#openstack-meeting-4 log

20:01:20 <Rockyg> #startmeeting log_wg
20:01:20 <openstack> Meeting started Wed Jun 17 20:01:20 2015 UTC and is due to finish in 60 minutes.  The chair is Rockyg. Information about MeetBot at http://wiki.debian.org/MeetBot.
20:01:21 <openstack> Useful Commands: #action #agreed #help #info #idea #link #topic #startvote.
20:01:23 <openstack> The meeting name has been set to 'log_wg'
20:01:30 <jokke_> Hello
20:02:15 <Rockyg> Hey.  So, my chat client is messed up and I can't see thefolks in the room to ping the ones we need.  Would you please?
20:02:53 <jokke_> give me just a sec, do we have the courtesy list somewhere?

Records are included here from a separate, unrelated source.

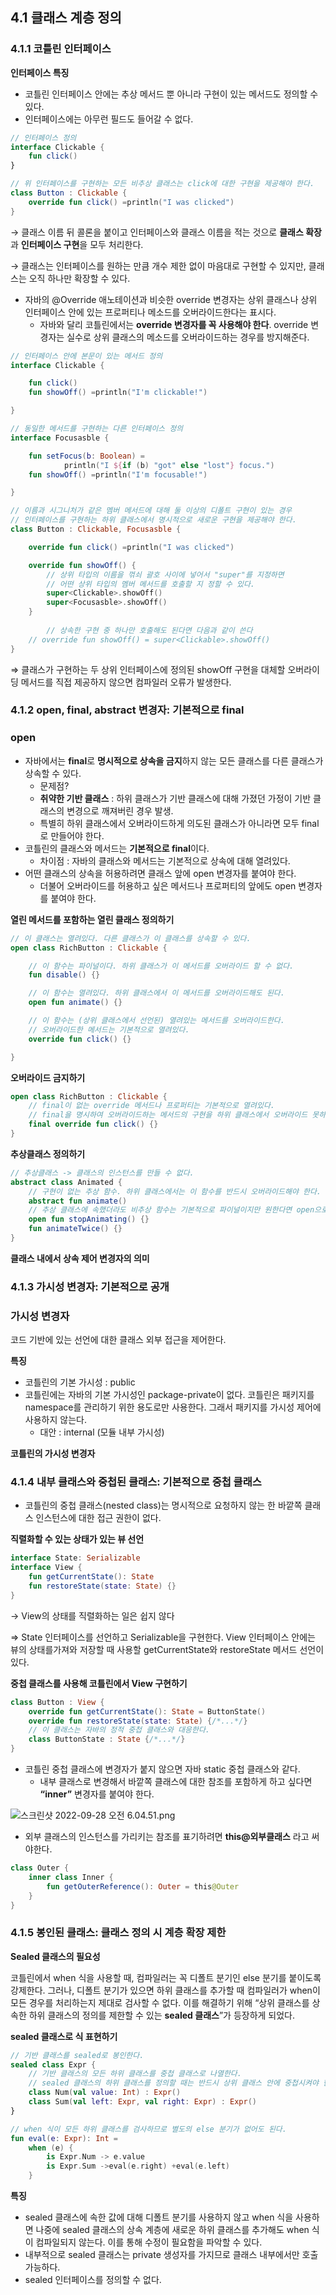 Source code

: ## 4.1 클래스 계층 정의

### 4.1.1 코틀린 인터페이스

**인터페이스 특징** 

- 코틀린 인터페이스 안에는 추상 메서드 뿐 아니라 구현이 있는 메서드도 정의할 수 있다.
- 인터페이스에는 아무런 필드도 들어갈 수 없다.

```kotlin
// 인터페이스 정의
interface Clickable {
    fun click()
}

// 위 인터페이스를 구현하는 모든 비추상 클래스는 click에 대한 구현을 제공해야 한다.
class Button : Clickable {
    override fun click() =println("I was clicked")
}
```

→  클래스 이름 뒤 콜론을 붙이고 인터페이스와 클래스 이름을 적는 것으로 **클래스 확장**과 **인터페이스 구현**을 모두 처리한다.

→ 클래스는 인터페이스를 원하는 만큼 개수 제한 없이 마음대로 구현할 수 있지만, 클래스는 오직 하나만 확장할 수 있다.

- 자바의 @Override 애노테이션과 비슷한 override 변경자는 상위 클래스나 상위 인터페이스 안에 있는 프로퍼티나 메소드를 오버라이드한다는 표시다.
    - 자바와 달리 코틀린에서는 **override 변경자를 꼭 사용해야 한다**. override 변경자는 실수로 상위 클래스의 메소드를 오버라이드하는 경우를 방지해준다.

```kotlin
// 인터페이스 안에 본문이 있는 메서드 정의
interface Clickable {

    fun click()
    fun showOff() =println("I'm clickable!")

}

// 동일한 메서드를 구현하는 다른 인터페이스 정의
interface Focusasble {

    fun setFocus(b: Boolean) =
			println("I ${if (b) "got" else "lost"} focus.")
    fun showOff() =println("I'm focusable!")

}

// 이름과 시그니처가 같은 멤버 메서드에 대해 둘 이상의 디폴트 구현이 있는 경우
// 인터페이스를 구현하는 하위 클래스에서 명시적으로 새로운 구현을 제공해야 한다.
class Button : Clickable, Focusasble {

    override fun click() =println("I was clicked")

    override fun showOff() {
        // 상위 타입의 이름을 꺾쇠 괄호 사이에 넣어서 "super"를 지정하면
        // 어떤 상위 타입의 멤버 메서드를 호출할 지 정할 수 있다.
        super<Clickable>.showOff()
        super<Focusasble>.showOff()
    }
		
		// 상속한 구현 중 하나만 호출해도 된다면 다음과 같이 쓴다
    // override fun showOff() = super<Clickable>.showOff()
}
```

⇒ 클래스가 구현하는 두 상위 인터페이스에 정의된 showOff 구현을 대체할 오버라이딩 메서드를 직접 제공하지 않으면 컴파일러 오류가 발생한다.

### 4.1.2 open, final, abstract 변경자: 기본적으로 final

### open

- 자바에서는 **final**로 **명시적으로 상속을 금지**하지 않는 모든 클래스를 다른 클래스가 상속할 수 있다.
    - 문제점?
    - **취약한 기반 클래스** : 하위 클래스가 기반 클래스에 대해 가졌던 가정이 기반 클래스의 변경으로 깨져버린 경우 발생.
    - 특별히 하위 클래스에서 오버라이드하게 의도된 클래스가 아니라면 모두 final로 만들어야 한다.
- 코틀린의 클래스와 메서드는 **기본적으로 final**이다.
    - 차이점 : 자바의 클래스와 메서드는 기본적으로 상속에 대해 열려있다.
- 어떤 클래스의 상속을 허용하려면 클래스 앞에 open 변경자를 붙여야 한다.
    - 더불어 오버라이드를 허용하고 싶은 메서드나 프로퍼티의 앞에도 open 변경자를 붙여야 한다.

**열린 메서드를 포함하는 열린 클래스 정의하기**

```kotlin
// 이 클래스는 열려있다. 다른 클래스가 이 클래스를 상속할 수 있다.
open class RichButton : Clickable {

    // 이 함수는 파이널이다. 하위 클래스가 이 메서드를 오버라이드 할 수 없다.
    fun disable() {}

    // 이 함수는 열려있다. 하위 클래스에서 이 메서드를 오버라이드해도 된다.
    open fun animate() {}

    // 이 함수는 (상위 클래스에서 선언된) 열려있는 메서드를 오버라이드한다.
    // 오버라이드한 메서드는 기본적으로 열려있다.
    override fun click() {}

}
```

**오버라이드 금지하기**

```kotlin
open class RichButton : Clickable {
    // final이 없는 override 메서드나 프로퍼티는 기본적으로 열려있다.
    // final을 명시하여 오버라이드하는 메서드의 구현을 하위 클래스에서 오버라이드 못하게 금지한다.
    final override fun click() {}
}
```

**추상클래스 정의하기**

```kotlin
// 추상클래스 -> 클래스의 인스턴스를 만들 수 없다.
abstract class Animated {
    // 구현이 없는 추상 함수. 하위 클래스에서는 이 함수를 반드시 오버라이드해야 한다.
    abstract fun animate()
    // 추상 클래스에 속했더라도 비추상 함수는 기본적으로 파이널이지만 원한다면 open으로 오버라이드를 열 수 있다.
    open fun stopAnimating() {}
    fun animateTwice() {}
}
```

**클래스 내에서 상속 제어 변경자의 의미**

### 4.1.3 가시성 변경자: 기본적으로 공개

### **가시성 변경자**

코드 기반에 있는 선언에 대한 클래스 외부 접근을 제어한다.

**특징**

- 코틀린의 기본 가시성 : public
- 코틀린에는 자바의 기본 가시성인 package-private이 없다. 코틀린은 패키지를 namespace를 관리하기 위한 용도로만 사용한다. 그래서 패키지를 가시성 제어에 사용하지 않는다.
    - 대안 : internal (모듈 내부 가시성)

**코틀린의 가시성 변경자**

### 4.1.4 내부 클래스와 중첩된 클래스: 기본적으로 중첩 클래스

- 코틀린의 중첩 클래스(nested class)는 명시적으로 요청하지 않는 한 바깥쪽 클래스 인스턴스에 대한 접근 권한이 없다.

**직렬화할 수 있는 상태가 있는 뷰 선언**

```kotlin
interface State: Serializable
interface View {
    fun getCurrentState(): State
    fun restoreState(state: State) {}
}
```

→ View의 상태를 직렬화하는 일은 쉽지 않다

⇒ State 인터페이스를 선언하고 Serializable을 구현한다. View 인터페이스 안에는 뷰의 상태를가져와 저장할 때 사용할 getCurrentState와 restoreState 메서드 선언이 있다.

**중첩 클래스를 사용해 코틀린에서 View 구현하기**

```kotlin
class Button : View {
    override fun getCurrentState(): State = ButtonState()
    override fun restoreState(state: State) {/*...*/}
    // 이 클래스는 자바의 정적 중첩 클래스와 대응한다.
    class ButtonState : State {/*...*/}
}
```

- 코틀린 중첩 클래스에 변경자가 붙지 않으면 자바 static 중첩 클래스와 같다.
    - 내부 클래스로 변경해서 바깥쪽 클래스에 대한 참조를 포함하게 하고 싶다면 **“inner”** 변경자를 붙여야 한다.

![스크린샷 2022-09-28 오전 6.04.51.png](https://s3-us-west-2.amazonaws.com/secure.notion-static.com/19c3059b-b778-4575-a0a5-02cd925f0b62/%E1%84%89%E1%85%B3%E1%84%8F%E1%85%B3%E1%84%85%E1%85%B5%E1%86%AB%E1%84%89%E1%85%A3%E1%86%BA_2022-09-28_%E1%84%8B%E1%85%A9%E1%84%8C%E1%85%A5%E1%86%AB_6.04.51.png)

- 외부 클래스의 인스턴스를 가리키는 참조를 표기하려면 **this@외부클래스** 라고 써야한다.

```kotlin
class Outer {
    inner class Inner {
        fun getOuterReference(): Outer = this@Outer
    }
}
```

### 4.1.5 봉인된 클래스: 클래스 정의 시 계층 확장 제한

**Sealed 클래스의 필요성**

코틀린에서 when 식을 사용할 때, 컴파일러는 꼭 디폴트 분기인 else 분기를 붙이도록 강제한다.
그러나, 디폴트 분기가 있으면 하위 클래스를 추가할 때 컴파일러가 when이 모든 경우를 처리하는지 제대로 검사할 수 없다. 이를 해결하기 위해 “상위 클래스를 상속한 하위 클래스의 정의를 제한할 수 있는 **sealed 클래스**”가 등장하게 되었다.

**sealed 클래스로 식 표현하기**

```kotlin
// 기반 클래스를 sealed로 봉인한다.
sealed class Expr {
    // 기반 클래스의 모든 하위 클래스를 중첩 클래스로 나열한다.
    // sealed 클래스의 하위 클래스를 정의할 때는 반드시 상위 클래스 안에 중첩시켜야 한다.
    class Num(val value: Int) : Expr()
    class Sum(val left: Expr, val right: Expr) : Expr()
}

// when 식이 모든 하위 클래스를 검사하므로 별도의 else 분기가 없어도 된다.
fun eval(e: Expr): Int =
    when (e) {
        is Expr.Num -> e.value
        is Expr.Sum ->eval(e.right) +eval(e.left)
    }
```

**특징**

- sealed 클래스에 속한 값에 대해 디폴트 분기를 사용하지 않고 when 식을 사용하면 나중에 sealed 클래스의 상속 계층에 새로운 하위 클래스를 추가해도 when 식이 컴파일되지 않는다. 이를 통해 수정이 필요함을 파악할 수 있다.
- 내부적으로 sealed 클래스는 private 생성자를 가지므로 클래스 내부에서만 호출 가능하다.
- sealed 인터페이스를 정의할 수 없다.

20:03:12 <Rockyg> Ah.  got it.  ping for dhellmann, bknudson
20:03:19 <bknudson> hi
20:03:28 <jokke_> hi there
20:03:42 <Rockyg> didn't know we could make a courtesy list
20:04:14 <Rockyg> nkrinner
20:04:18 <Rockyg> whoe else?
20:06:09 <jokke_> I think we should be good to go
20:06:52 <Rockyg> OK.  we had an agenda for las week
20:07:17 <Rockyg> One item I saw on log about request-id
20:07:38 <Rockyg> jokke_: you couldn'tremember if you had replied to that thread
20:07:44 <Rockyg> I don't think you did.
20:08:18 <Rockyg> Great if you could
20:08:58 <Rockyg> I'd like to discuss some of the problems we are having on all of these "user facing" specs
20:09:18 <Rockyg> #topic problems in moving user facing specs forward
20:09:26 <jokke_> yes!
20:09:46 <Rockyg> I am seeing a pattern in API wg, Log wg and the request-id spec
20:10:10 <bknudson> we have problems getting reviews for specs in keystone, too.
20:10:21 <bknudson> maybe it's a general issue with specs
20:10:23 <Rockyg> The problem is that the devs do not understand why users want something and how they will use it
20:10:59 <Rockyg> bknudson: that's a very good possibility.  I am certainly confused between specs and bps
20:11:07 <bknudson> how about add a section to the spec that explains why users want something and how they will use it?
20:11:37 <Rockyg> I thought specs would be the what of a problem definition, with solution approaches, and the bps the how, but it seems like both are how
20:12:13 <Rockyg> bknudson: exactly.  so what I want to do is gather the use cases and have that section up front
20:12:33 <bknudson> that seems to be the general way that specs are used, they describe a solution.
20:12:58 <jokke_> bknudson: I'd say that's a separate issue ... we slightly touched this last week but the problem seems to be something we perhaps could influence with education.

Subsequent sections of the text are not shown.